After initialising the required structures (as in the iovec and the msghdr) and succesfully connecting the client to the server, my sendmsg() call fails with "no buffer space avaliable" errno.
This is what linux man reports about this type of error:
The output queue for a network interface was full. This generally indicates that the interface has stopped sending, but maybe caused by transient congestion. (Normally, this does not occur in Linux. Packets are just silently dropped when a device queue overflows.)
I looked around on the Internet and as a result I found out that sendmsg() is not widely used, and nobody could relate with this type of error. The only useful advice I found was to check a possible excess of open sockets, but again I always close EVERY socket I create.
So I'm stuck, basically because being quite the noob I don't know exactly where to look to fix this kind of problem.
If anybody knows how to proceed, it would be great. (And please don't tell me not to use sendmsg(), because the whole purpose of my work is to understand this syscall, and not send a message to myself)
Here's the code I've written so far on pastebin: client and server
--SOLVED--
Thank you very much. I've been able to solve the problem and I fixed other mistakes I made, so here's the functioning code for sendmsg() and recvmsg() working message-passing: Client and Server
As others have pointed out, iovlen should be 1. But also, you want to zero out mh before initializing some of its fields since you're probably sending in garbage in the uninitialized fields and the syscall gets confused. Also, it doesn't really make sense to set msg_name and msg_namelen since you're connected and can't change your mind about where to send the data anyway.

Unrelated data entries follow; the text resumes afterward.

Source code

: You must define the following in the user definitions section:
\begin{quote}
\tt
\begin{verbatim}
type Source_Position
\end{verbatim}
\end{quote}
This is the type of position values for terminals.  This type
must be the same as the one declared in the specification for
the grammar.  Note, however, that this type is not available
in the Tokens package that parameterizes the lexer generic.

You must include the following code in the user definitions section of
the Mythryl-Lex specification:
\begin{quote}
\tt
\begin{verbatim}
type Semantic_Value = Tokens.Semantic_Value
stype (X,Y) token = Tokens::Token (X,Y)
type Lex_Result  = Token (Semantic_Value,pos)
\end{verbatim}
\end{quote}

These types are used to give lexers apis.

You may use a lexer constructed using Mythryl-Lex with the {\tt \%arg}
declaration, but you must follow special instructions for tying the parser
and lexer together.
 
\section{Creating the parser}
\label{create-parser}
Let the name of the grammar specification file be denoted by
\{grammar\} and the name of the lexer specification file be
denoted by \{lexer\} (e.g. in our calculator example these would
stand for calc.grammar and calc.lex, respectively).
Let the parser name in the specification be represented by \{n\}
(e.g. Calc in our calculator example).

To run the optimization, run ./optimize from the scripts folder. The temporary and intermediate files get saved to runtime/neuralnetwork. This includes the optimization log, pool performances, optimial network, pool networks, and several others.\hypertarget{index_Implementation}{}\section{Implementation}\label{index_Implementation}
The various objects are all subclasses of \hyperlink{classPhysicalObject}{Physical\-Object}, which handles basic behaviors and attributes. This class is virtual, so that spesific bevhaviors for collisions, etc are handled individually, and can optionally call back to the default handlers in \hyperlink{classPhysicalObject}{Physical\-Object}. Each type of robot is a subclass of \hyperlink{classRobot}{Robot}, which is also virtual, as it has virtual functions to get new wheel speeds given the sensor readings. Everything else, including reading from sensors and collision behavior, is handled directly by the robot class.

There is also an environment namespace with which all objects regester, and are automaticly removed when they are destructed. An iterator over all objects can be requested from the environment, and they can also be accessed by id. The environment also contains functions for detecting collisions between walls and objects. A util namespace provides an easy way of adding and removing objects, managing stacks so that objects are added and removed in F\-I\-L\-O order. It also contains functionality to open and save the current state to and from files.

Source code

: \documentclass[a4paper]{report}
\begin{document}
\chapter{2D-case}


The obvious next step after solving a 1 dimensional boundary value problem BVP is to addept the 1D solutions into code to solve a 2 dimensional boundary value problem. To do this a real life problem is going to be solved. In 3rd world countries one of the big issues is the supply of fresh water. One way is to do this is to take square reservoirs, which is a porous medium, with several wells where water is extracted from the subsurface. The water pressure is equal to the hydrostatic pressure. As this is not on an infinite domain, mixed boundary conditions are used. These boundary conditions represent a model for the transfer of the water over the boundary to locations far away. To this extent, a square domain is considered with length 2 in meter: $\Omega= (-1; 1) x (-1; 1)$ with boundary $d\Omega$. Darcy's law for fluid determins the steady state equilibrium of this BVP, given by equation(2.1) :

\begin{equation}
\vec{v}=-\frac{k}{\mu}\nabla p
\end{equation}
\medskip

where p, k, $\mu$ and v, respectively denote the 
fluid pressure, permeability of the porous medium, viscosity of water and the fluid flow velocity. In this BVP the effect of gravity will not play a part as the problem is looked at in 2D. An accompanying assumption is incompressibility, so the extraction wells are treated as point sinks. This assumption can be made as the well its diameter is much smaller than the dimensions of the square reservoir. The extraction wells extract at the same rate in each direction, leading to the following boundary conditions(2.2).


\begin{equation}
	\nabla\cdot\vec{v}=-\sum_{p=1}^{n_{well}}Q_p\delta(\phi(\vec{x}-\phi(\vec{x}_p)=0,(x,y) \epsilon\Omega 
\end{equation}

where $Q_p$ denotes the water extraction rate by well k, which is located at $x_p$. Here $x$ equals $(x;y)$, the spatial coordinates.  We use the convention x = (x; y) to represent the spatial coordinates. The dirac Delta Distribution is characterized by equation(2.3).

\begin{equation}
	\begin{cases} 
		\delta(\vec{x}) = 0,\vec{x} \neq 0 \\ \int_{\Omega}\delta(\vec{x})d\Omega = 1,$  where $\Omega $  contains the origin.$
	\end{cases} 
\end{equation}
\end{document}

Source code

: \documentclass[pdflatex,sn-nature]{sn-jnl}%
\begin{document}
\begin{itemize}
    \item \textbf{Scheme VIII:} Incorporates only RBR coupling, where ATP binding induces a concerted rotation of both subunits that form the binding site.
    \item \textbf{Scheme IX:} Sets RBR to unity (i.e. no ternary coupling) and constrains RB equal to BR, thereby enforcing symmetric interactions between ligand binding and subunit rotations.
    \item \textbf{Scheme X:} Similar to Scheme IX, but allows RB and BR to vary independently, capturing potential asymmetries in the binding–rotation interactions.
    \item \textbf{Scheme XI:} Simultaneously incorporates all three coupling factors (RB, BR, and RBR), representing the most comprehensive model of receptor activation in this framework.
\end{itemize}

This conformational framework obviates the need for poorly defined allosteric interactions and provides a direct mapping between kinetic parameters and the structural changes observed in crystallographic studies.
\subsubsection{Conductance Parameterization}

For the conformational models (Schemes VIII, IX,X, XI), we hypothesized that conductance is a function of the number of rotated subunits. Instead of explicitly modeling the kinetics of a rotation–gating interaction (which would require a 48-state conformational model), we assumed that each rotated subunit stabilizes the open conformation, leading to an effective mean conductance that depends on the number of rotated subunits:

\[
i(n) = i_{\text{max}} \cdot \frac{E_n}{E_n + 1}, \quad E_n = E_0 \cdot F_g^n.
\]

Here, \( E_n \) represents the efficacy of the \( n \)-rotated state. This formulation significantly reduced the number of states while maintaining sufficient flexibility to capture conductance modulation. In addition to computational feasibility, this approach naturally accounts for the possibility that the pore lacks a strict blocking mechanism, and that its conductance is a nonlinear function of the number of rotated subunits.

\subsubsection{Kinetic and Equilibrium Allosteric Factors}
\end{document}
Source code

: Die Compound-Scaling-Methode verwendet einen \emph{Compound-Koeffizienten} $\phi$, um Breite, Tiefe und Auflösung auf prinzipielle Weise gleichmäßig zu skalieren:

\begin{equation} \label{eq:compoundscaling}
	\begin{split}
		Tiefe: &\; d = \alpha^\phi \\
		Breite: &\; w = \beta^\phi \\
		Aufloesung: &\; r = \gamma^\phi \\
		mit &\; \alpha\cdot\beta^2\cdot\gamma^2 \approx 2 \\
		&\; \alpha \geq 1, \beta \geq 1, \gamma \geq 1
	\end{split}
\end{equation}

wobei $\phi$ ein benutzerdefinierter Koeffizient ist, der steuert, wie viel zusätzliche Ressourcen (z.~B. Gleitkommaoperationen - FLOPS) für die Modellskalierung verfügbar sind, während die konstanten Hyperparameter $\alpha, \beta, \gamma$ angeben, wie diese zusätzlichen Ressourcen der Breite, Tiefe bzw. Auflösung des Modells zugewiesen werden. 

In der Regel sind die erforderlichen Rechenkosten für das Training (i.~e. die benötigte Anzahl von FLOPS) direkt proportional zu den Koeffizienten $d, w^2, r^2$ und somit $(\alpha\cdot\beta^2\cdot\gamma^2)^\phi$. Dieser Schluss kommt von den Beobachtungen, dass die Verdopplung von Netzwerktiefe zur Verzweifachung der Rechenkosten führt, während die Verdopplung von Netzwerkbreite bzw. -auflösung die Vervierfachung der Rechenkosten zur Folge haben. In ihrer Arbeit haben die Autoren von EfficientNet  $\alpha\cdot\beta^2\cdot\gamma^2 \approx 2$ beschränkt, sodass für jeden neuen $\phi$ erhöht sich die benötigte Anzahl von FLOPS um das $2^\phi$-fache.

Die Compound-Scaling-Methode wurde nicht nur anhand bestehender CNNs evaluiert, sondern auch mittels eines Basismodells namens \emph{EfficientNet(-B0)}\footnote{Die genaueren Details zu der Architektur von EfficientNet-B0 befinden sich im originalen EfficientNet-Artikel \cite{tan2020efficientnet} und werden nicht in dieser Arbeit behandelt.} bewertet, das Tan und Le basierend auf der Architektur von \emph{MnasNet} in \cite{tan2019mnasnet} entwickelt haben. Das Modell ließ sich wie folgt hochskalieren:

This is what works for me in your client code:
/* The message header contains parameters for sendmsg. */
memset(&mh, 0, sizeof(mh));
mh.msg_iov = iov;
mh.msg_iovlen = 1;
printf("mh structure initialized \n");
The msg_iovlen
field contains the number of elements in the iov array, not its size in bytes.
The system interpreted the following uninitialized memory as iov elements, ended up with a packet that is larger than the socket buffer space available, and thus refused to send the data.
Okay, so in your code I found this:
mh.msg_iovlen = sizeof(iov);
Which sets the msg_iovlen
member to the size of struct iovec
. But the documentation says this about this field:
size_t msg_iovlen; /* # elements in msg_iov */
So your code is wrong, it tells sendmsg()
that it's going to send way more elements than you actually initialize.